╔══

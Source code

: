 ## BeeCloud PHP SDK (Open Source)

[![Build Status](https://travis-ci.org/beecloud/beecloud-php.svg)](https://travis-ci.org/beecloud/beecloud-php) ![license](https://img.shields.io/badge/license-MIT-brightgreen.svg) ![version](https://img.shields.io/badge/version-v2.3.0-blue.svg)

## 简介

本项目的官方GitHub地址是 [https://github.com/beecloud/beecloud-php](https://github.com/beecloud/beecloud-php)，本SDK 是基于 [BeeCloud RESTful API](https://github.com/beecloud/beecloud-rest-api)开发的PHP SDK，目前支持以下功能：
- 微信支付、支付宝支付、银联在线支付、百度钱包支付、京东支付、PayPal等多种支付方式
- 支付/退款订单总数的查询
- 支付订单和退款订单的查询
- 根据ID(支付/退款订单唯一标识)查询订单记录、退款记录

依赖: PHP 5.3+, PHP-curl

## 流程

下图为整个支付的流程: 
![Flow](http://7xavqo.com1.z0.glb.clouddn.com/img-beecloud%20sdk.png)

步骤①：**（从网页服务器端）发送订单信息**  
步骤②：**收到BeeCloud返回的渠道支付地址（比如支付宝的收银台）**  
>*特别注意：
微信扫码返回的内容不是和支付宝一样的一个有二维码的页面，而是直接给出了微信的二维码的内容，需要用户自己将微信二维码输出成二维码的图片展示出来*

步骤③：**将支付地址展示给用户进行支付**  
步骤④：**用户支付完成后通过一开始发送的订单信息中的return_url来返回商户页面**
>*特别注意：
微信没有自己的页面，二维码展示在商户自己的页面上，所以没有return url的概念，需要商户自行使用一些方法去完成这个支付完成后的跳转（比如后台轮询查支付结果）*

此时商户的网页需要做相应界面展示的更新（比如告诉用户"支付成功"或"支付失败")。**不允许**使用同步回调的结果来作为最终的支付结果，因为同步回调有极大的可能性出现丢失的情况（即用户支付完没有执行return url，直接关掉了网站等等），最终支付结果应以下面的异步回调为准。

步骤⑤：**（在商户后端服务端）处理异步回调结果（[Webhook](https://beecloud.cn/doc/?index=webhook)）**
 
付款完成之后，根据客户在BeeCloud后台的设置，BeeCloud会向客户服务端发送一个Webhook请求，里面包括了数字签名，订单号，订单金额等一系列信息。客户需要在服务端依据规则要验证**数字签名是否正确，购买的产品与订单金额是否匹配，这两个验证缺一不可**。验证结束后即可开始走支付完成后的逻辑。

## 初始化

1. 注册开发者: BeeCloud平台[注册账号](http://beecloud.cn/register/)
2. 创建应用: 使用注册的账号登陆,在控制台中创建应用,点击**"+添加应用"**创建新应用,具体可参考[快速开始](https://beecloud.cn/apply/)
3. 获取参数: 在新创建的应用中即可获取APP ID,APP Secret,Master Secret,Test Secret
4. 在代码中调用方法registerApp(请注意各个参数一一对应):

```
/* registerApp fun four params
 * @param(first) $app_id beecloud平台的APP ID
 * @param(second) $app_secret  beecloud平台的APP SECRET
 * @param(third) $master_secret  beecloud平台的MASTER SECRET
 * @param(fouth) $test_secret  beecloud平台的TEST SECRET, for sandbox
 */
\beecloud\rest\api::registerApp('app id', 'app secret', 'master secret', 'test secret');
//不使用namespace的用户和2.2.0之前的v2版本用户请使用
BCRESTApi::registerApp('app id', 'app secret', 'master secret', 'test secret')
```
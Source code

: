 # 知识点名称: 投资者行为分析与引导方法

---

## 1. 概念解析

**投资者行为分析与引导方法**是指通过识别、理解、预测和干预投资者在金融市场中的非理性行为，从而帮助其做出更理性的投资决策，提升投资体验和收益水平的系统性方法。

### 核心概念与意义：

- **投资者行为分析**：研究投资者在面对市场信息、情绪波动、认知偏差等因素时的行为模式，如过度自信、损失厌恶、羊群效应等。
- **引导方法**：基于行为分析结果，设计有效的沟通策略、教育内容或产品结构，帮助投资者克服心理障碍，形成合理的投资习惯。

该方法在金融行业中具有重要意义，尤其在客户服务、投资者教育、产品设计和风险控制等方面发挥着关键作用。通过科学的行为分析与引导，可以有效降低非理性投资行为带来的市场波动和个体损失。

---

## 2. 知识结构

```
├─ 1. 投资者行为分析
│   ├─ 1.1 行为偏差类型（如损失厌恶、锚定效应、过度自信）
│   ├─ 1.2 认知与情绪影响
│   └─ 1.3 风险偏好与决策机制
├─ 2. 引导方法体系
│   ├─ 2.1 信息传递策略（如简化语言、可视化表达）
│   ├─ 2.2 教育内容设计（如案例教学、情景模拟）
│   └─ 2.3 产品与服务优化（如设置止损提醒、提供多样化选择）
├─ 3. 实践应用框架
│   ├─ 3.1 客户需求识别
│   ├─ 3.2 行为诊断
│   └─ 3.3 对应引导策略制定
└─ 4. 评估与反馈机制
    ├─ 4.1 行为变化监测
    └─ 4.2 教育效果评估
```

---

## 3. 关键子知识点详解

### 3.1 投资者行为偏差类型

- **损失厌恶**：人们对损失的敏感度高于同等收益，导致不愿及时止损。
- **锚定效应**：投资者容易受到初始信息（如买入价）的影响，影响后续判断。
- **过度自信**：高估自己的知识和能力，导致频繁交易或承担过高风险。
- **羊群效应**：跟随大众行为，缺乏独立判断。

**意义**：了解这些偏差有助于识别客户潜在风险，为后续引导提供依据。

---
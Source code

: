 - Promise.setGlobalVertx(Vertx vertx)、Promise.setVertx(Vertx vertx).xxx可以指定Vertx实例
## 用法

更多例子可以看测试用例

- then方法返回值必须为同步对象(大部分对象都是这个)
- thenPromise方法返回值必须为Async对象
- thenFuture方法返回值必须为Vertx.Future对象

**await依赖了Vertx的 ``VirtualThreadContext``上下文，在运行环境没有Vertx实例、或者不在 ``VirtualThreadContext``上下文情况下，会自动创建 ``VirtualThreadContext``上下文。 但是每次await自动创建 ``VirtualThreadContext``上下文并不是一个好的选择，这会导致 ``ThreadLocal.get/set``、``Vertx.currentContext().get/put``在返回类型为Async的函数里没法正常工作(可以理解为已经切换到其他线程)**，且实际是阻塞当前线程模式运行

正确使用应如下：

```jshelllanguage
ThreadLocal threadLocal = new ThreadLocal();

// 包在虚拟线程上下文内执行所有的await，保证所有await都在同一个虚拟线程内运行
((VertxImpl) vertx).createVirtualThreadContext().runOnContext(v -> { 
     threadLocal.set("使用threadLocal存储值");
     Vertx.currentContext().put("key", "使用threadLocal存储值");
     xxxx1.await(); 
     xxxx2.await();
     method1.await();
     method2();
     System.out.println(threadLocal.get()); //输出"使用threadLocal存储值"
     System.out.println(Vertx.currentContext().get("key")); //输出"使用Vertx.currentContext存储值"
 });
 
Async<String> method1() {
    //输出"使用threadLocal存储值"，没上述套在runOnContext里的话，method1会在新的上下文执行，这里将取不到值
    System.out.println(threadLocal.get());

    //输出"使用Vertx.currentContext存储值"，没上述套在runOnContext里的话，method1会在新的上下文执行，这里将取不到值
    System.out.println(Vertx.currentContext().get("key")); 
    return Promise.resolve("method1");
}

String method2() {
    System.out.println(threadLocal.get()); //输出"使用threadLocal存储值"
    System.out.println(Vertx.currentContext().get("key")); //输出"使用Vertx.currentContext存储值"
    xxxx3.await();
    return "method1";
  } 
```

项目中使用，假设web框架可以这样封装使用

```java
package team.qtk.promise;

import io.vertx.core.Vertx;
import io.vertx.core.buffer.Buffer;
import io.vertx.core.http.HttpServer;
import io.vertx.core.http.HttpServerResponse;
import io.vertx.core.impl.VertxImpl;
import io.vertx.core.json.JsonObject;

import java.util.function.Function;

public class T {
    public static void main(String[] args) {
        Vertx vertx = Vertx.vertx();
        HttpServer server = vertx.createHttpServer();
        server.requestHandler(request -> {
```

╚══

What you give back should be exactly the lines of the entries above from the one containing "项目中使用，假设web框架可以这样封装使用" to the end, and nothing more.

项目中使用，假设web框架可以这样封装使用

```java
package team.qtk.promise;

import io.vertx.core.Vertx;
import io.vertx.core.buffer.Buffer;
import io.vertx.core.http.HttpServer;
import io.vertx.core.http.HttpServerResponse;
import io.vertx.core.impl.VertxImpl;
import io.vertx.core.json.JsonObject;

import java.util.function.Function;

public class T {
    public static void main(String[] args) {
        Vertx vertx = Vertx.vertx();
        HttpServer server = vertx.createHttpServer();
        server.requestHandler(request -> {
```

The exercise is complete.